Input data -
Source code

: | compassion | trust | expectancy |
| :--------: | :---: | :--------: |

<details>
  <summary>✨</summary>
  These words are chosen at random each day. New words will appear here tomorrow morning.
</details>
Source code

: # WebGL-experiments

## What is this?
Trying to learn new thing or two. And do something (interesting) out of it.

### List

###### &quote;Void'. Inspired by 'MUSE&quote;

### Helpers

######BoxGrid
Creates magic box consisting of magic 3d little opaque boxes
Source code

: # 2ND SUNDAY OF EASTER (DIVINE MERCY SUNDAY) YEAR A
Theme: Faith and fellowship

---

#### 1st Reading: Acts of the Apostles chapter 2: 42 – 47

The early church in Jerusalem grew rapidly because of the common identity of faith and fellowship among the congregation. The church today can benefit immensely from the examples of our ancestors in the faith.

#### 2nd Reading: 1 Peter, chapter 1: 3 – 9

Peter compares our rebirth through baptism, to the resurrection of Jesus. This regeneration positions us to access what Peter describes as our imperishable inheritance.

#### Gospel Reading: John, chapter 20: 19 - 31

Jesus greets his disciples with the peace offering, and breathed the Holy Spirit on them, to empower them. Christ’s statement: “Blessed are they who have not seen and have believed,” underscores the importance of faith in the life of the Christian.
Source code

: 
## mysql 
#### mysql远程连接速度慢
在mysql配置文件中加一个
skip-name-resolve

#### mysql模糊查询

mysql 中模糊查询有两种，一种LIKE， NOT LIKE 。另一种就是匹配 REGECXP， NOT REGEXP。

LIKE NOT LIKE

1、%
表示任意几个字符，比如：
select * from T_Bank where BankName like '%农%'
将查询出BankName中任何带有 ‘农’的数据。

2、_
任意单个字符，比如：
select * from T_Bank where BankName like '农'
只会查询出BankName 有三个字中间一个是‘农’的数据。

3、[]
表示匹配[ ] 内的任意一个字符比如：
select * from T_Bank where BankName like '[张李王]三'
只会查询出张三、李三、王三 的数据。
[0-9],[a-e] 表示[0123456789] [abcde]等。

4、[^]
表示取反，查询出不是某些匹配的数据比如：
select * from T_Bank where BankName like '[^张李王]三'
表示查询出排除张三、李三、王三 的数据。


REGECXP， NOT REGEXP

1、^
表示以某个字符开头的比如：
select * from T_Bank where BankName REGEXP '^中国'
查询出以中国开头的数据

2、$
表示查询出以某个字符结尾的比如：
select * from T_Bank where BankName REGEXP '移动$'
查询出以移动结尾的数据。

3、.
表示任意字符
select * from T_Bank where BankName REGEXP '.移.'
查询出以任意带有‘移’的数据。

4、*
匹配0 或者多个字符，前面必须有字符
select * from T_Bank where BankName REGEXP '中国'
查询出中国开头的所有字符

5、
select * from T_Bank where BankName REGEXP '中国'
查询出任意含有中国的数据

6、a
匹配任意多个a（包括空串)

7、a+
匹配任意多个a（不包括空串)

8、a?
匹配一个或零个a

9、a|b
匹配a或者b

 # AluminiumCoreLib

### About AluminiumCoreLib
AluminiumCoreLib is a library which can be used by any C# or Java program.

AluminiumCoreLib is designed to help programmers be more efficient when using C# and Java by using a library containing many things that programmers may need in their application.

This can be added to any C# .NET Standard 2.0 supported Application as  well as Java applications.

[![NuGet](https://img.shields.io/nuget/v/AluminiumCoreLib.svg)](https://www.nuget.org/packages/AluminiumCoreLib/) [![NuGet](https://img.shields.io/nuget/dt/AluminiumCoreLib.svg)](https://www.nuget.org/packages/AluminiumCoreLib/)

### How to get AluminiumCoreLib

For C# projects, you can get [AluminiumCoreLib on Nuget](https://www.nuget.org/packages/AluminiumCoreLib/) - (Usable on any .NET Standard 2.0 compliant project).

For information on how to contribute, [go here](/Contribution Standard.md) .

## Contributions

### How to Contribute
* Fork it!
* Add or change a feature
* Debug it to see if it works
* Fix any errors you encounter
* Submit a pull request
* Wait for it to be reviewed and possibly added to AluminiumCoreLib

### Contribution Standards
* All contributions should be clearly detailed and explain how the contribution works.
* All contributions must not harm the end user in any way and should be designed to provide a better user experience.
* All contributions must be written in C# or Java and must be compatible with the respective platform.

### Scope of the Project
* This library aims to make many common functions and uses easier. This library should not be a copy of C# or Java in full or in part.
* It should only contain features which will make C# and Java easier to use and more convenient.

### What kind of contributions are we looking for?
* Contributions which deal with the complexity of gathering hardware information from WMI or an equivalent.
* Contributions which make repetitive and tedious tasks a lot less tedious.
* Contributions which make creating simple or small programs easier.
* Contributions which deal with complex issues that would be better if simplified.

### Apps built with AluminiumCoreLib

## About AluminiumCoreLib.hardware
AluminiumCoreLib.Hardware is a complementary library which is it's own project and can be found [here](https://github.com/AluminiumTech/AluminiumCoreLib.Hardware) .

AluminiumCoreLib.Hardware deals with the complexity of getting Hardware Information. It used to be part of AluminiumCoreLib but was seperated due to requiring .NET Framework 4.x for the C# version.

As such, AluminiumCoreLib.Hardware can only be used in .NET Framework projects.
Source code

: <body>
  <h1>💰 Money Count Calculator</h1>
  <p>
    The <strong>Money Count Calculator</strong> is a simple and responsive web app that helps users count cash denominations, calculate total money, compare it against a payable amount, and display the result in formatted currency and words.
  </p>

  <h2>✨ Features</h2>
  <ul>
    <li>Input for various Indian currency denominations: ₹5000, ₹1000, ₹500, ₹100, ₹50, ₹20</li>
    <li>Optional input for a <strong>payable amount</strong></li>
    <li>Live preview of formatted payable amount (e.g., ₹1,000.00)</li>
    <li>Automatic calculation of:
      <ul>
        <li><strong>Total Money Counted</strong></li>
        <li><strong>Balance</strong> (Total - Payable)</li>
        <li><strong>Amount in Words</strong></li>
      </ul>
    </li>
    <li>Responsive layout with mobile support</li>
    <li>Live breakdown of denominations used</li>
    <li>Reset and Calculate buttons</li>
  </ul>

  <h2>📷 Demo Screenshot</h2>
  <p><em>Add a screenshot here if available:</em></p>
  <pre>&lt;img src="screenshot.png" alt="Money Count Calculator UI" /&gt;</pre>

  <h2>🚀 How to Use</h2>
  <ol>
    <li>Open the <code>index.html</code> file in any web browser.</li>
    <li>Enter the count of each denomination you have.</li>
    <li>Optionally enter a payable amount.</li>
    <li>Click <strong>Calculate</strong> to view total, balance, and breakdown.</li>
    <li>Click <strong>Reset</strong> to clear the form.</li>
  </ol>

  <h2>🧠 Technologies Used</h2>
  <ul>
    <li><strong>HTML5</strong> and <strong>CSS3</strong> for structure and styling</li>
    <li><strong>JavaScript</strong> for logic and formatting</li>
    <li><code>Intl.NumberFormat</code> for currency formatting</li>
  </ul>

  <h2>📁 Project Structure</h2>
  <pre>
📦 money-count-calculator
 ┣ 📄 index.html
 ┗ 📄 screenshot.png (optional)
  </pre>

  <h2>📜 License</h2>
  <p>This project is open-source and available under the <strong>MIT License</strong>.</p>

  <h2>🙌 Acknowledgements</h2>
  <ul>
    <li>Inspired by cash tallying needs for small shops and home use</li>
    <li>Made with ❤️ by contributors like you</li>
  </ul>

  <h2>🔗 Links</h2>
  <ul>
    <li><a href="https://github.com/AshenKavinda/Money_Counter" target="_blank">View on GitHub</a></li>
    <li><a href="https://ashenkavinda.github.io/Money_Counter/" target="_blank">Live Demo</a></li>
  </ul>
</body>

Aim of the task - I need every line from the material that contains the word "Click".

Reply to the exercise -
    <li>Click <strong>Calculate</strong> to view total, balance, and breakdown.</li>
    <li>Click <strong>Reset</strong> to clear the form.</li>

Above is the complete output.